Filme que está por encima de la media del cine de acción actual.
Siguiendo cierta moda digna de diván del cine del último lustro, con padres que buscan vengar la desaparición de su hijas (sumemos Búsqueda implacable, Sentencia de muerte o la más reciente Días de ira), Al filo de la oscuridad logra lo que no todas, que el propio dispositivo cinematográfico aleje al film de lo ideológico y lo convierta en un correcto exponente de cine policial como se hacía en la década del 70: duro, áspero, seco, violento y un poquitín político, aunque esa no sea precisamente la arista más interesante que expone el director Martin Campbell.
Pero además de estos elementos, que tienen que ver con la forma, lo que termina de darle cohesión al relato es la presencia de un Mel Gibson que retoma sus personajes furiosos, su violencia cercana al sadismo y a la que le adosa, con total honestidad, su reflejo de tipo grande, cansado, más cerca del fin que del nudo. De hecho, un par de secuencias son encuadradas de tal forma que la figura de Gibson quede empequeñecida, sobre todo aquellas en las que su Thomas Craven se enfrenta a personajes poderosos.

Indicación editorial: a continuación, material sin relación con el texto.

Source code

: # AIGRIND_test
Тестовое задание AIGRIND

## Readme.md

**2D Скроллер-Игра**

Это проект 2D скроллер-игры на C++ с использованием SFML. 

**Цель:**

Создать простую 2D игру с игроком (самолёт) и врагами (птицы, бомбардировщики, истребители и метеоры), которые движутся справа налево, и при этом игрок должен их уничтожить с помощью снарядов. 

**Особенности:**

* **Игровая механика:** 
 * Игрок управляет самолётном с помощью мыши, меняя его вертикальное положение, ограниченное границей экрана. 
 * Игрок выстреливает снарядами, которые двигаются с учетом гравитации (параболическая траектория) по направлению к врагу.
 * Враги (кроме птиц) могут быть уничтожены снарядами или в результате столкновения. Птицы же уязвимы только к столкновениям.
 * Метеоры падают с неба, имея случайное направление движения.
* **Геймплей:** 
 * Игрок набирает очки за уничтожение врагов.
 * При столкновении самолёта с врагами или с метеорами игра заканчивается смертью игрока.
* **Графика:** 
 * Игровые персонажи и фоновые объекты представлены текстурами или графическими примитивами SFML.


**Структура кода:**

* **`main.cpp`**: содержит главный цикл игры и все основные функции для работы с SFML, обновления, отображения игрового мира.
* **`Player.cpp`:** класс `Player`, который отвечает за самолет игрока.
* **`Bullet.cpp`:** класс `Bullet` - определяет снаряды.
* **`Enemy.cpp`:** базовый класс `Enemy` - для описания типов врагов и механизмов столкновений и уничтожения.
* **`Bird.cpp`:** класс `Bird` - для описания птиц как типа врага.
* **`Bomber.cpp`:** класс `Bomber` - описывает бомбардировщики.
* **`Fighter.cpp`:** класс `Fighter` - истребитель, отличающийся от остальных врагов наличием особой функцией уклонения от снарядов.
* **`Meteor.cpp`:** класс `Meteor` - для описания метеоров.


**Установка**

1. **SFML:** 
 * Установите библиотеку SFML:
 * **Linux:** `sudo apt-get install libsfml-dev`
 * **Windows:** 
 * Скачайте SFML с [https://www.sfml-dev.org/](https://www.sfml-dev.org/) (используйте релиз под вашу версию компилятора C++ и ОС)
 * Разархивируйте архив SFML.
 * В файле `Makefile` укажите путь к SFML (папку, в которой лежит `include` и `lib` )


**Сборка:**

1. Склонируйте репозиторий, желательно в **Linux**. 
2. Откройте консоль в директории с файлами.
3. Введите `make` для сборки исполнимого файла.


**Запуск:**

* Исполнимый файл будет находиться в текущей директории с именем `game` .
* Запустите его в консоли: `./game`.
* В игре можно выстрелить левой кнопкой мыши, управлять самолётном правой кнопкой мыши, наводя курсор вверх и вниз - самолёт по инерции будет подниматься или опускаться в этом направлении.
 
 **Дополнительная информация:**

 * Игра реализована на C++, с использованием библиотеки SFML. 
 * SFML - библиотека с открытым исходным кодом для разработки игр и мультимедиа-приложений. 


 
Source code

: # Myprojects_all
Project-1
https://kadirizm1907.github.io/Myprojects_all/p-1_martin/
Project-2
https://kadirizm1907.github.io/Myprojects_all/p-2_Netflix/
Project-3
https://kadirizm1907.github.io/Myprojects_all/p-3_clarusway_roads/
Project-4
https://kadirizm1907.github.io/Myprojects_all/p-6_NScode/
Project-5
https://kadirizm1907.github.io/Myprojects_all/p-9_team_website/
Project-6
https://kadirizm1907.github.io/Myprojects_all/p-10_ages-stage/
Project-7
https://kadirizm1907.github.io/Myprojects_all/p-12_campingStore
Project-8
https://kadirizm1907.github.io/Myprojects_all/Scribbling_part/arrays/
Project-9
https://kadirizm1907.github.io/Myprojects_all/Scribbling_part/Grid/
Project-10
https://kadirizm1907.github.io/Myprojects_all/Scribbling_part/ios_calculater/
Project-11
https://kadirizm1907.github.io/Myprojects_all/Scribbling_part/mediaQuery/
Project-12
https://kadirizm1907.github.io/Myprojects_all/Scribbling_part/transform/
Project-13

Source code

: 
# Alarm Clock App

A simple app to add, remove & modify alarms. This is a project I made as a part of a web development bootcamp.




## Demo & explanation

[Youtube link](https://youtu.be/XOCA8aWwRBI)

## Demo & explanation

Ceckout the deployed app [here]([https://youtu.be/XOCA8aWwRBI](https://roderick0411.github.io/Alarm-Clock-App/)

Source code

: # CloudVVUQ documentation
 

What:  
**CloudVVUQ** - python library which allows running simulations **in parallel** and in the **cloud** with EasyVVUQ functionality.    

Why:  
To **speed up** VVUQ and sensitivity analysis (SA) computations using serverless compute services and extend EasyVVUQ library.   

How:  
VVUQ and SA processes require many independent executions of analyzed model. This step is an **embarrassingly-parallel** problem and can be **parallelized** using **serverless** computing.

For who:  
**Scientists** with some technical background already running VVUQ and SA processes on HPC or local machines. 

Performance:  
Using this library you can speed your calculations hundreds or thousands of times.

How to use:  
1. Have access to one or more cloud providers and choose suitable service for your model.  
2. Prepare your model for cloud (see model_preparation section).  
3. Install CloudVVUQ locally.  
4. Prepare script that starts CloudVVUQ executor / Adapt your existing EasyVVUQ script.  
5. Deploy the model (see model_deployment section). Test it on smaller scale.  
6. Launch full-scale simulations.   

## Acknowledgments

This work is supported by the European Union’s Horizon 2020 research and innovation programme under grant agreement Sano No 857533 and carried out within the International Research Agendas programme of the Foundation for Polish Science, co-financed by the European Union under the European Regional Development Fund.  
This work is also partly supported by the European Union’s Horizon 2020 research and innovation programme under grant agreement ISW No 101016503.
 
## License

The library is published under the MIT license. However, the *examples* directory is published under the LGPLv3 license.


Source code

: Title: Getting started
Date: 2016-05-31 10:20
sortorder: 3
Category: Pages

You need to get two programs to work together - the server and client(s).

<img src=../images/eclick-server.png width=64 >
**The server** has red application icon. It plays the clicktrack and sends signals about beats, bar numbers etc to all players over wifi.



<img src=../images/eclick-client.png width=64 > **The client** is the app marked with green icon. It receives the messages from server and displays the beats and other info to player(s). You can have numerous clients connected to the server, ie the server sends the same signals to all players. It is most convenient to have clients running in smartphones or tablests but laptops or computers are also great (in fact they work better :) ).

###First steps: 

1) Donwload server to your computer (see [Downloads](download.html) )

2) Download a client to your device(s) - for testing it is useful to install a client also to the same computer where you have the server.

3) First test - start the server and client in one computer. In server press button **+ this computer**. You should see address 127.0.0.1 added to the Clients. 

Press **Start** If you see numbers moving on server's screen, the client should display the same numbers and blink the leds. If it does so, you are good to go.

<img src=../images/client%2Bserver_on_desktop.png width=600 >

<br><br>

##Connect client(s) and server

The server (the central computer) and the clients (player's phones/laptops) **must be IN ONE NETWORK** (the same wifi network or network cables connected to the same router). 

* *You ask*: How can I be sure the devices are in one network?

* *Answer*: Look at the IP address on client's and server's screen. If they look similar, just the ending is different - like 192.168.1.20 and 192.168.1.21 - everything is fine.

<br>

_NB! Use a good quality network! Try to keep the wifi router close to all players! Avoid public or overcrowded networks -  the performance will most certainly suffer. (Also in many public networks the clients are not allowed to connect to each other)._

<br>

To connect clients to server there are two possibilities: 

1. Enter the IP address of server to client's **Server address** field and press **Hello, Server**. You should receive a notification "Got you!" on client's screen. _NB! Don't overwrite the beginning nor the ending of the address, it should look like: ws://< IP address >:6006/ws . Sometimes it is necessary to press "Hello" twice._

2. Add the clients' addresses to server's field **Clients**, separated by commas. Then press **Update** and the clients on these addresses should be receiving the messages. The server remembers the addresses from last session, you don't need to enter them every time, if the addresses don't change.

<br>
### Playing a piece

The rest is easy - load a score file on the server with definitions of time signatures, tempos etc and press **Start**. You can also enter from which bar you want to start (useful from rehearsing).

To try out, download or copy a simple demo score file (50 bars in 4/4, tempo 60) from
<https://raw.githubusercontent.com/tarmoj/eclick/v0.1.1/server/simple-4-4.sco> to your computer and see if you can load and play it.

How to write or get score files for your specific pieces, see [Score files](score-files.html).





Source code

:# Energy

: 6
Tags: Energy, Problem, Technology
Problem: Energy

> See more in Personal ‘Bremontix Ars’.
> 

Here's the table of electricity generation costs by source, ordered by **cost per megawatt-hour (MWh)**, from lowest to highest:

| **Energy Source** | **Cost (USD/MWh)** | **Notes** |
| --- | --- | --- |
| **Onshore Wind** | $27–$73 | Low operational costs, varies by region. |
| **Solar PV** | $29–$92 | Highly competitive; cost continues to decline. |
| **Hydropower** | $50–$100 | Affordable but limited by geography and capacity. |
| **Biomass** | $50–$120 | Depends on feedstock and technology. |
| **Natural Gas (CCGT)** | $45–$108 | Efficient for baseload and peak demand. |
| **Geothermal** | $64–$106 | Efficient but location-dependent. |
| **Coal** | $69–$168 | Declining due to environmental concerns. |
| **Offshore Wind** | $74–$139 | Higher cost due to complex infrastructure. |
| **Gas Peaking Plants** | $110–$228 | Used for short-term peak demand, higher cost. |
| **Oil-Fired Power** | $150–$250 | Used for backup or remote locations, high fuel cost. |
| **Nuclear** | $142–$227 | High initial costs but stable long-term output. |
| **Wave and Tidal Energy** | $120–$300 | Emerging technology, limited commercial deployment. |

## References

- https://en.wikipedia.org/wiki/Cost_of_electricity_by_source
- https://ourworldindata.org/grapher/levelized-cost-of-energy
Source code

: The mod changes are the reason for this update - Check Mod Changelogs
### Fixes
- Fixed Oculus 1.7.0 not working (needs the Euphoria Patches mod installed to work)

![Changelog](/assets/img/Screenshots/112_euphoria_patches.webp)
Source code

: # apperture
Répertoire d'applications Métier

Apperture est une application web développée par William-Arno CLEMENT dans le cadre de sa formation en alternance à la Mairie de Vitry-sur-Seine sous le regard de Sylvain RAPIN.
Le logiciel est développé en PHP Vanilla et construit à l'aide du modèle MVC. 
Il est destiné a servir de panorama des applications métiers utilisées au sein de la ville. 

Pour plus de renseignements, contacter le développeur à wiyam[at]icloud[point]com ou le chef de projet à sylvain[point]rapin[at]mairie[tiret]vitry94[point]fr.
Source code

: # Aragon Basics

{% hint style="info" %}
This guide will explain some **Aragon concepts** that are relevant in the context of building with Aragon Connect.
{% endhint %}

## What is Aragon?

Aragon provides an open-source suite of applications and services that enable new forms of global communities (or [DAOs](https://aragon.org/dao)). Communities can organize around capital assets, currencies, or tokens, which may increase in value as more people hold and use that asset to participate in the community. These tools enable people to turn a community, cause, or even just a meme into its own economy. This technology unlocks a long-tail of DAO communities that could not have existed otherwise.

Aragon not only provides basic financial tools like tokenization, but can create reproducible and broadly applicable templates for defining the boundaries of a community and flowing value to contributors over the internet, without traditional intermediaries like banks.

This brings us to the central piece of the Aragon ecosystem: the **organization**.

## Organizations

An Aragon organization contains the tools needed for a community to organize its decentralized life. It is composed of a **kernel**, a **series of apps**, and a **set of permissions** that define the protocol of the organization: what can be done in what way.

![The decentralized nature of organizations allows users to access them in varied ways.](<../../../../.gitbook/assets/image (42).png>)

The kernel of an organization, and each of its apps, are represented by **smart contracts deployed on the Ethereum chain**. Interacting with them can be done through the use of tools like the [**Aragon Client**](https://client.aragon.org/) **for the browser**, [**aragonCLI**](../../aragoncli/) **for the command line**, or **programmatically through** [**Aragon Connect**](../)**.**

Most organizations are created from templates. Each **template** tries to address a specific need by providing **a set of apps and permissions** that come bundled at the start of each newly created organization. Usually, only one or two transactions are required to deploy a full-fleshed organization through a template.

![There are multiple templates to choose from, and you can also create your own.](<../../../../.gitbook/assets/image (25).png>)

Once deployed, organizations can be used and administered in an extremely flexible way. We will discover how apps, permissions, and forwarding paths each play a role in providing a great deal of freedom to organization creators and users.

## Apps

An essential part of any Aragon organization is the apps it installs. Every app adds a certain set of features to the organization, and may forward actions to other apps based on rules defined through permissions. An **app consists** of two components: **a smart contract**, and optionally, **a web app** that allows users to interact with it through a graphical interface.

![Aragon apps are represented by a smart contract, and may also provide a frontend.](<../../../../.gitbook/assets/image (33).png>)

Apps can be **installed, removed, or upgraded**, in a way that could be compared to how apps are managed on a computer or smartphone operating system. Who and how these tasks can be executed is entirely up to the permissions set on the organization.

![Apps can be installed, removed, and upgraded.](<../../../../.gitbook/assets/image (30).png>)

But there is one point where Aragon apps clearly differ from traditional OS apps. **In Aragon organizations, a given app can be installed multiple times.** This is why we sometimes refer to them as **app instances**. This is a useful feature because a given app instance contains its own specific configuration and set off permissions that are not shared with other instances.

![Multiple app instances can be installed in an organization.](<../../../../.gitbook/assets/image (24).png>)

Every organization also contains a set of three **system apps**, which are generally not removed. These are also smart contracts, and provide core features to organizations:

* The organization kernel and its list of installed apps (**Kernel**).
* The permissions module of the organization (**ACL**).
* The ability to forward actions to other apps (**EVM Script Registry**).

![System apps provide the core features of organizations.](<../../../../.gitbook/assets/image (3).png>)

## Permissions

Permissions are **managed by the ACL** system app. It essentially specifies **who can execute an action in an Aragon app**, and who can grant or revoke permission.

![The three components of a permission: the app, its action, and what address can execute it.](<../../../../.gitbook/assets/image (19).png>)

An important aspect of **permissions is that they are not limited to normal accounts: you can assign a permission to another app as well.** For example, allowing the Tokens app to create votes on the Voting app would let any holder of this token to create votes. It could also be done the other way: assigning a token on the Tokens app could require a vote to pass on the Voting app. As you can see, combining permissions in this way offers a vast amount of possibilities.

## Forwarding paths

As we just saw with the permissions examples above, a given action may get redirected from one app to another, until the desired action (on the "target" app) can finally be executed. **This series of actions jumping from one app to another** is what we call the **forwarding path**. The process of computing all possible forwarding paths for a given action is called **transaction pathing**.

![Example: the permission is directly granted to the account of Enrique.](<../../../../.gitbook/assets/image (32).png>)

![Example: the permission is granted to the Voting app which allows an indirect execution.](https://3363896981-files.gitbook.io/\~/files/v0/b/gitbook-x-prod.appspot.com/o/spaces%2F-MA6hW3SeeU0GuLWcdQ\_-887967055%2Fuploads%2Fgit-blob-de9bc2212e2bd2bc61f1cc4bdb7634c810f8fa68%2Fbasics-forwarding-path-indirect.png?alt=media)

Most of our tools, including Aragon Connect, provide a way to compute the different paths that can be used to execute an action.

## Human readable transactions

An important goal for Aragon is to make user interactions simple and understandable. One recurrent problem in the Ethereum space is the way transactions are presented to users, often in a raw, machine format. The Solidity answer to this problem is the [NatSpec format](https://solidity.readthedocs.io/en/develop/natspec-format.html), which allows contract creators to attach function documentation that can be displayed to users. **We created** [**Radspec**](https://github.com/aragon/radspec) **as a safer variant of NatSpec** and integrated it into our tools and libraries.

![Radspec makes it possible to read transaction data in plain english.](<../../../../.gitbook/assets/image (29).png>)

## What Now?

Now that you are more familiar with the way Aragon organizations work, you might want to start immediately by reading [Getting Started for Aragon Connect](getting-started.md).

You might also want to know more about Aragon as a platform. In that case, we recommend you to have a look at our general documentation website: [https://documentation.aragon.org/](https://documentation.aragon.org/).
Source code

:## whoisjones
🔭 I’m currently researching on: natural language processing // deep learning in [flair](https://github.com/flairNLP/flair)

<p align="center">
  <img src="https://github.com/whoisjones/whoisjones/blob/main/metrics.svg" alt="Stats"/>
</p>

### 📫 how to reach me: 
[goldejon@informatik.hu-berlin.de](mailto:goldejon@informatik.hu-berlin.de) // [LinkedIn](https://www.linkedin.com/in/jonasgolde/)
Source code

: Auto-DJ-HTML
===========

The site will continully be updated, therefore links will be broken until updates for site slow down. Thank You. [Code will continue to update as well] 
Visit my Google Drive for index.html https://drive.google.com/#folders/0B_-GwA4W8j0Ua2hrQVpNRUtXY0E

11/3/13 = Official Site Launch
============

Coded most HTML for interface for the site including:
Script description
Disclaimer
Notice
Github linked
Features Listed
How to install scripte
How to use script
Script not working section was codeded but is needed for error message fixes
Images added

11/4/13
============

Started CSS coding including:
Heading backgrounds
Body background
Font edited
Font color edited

El comienzo del film es revelador y sólo una punta de lo que luego se replicará constantemente: hablamos de una violencia que aparece de manera sorprendente, shockeante, enérgica y que rompe con los climas que se van generando. Craven, un investigador de policía, recibe la visita de su hija. Pero en la puerta de su casa la joven es atacada a balazos ante los ojos de su padre. Todo sucede rápido, casi no hay lugar para lágrimas: Al filo de la oscuridad, evidentemente, quiere hablar de otras cosas. Y en la mayoría de las veces, lo hace con acierto.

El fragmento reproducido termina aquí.